* _Information provided_:

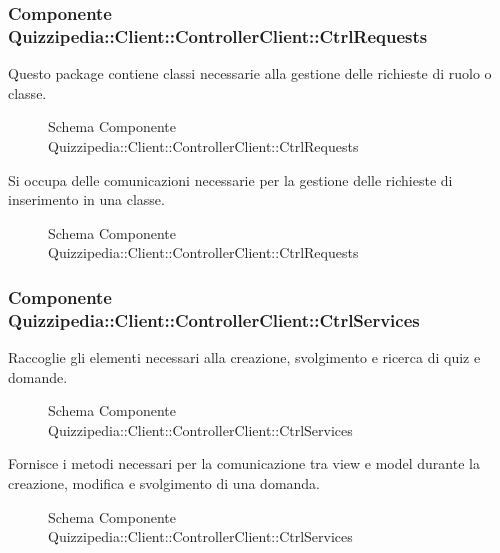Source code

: \subsubsection{Componente Quizzipedia::Client::ControllerClient::CtrlRequests}
Questo package contiene classi necessarie alla gestione delle richieste di ruolo o classe.
\begin{figure}[H]
\centering
\noindent{}
\caption{Schema Componente Quizzipedia::Client::ControllerClient::CtrlRequests}
\end{figure}
Si occupa delle comunicazioni necessarie per la gestione delle richieste di inserimento in una classe.
\begin{figure}[H]
\centering
\noindent{}
\caption{Schema Componente Quizzipedia::Client::ControllerClient::CtrlRequests}
\end{figure}
\subsubsection{Componente Quizzipedia::Client::ControllerClient::CtrlServices}
Raccoglie gli elementi necessari alla creazione, svolgimento e ricerca di quiz e domande.
\begin{figure}[H]
\centering
\noindent{}
\caption{Schema Componente Quizzipedia::Client::ControllerClient::CtrlServices}
\end{figure}
Fornisce i metodi necessari per la comunicazione tra view e model durante la creazione, modifica e svolgimento di una domanda.
\begin{figure}[H]
\centering
\noindent{}
\caption{Schema Componente Quizzipedia::Client::ControllerClient::CtrlServices}
\end{figure}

* _Activity_:
Taking the records above as input, show every line in which the word "subsubsection" is present.

* _The answer_:
: \subsubsection{Componente Quizzipedia::Client::ControllerClient::CtrlRequests}
\subsubsection{Componente Quizzipedia::Client::ControllerClient::CtrlServices}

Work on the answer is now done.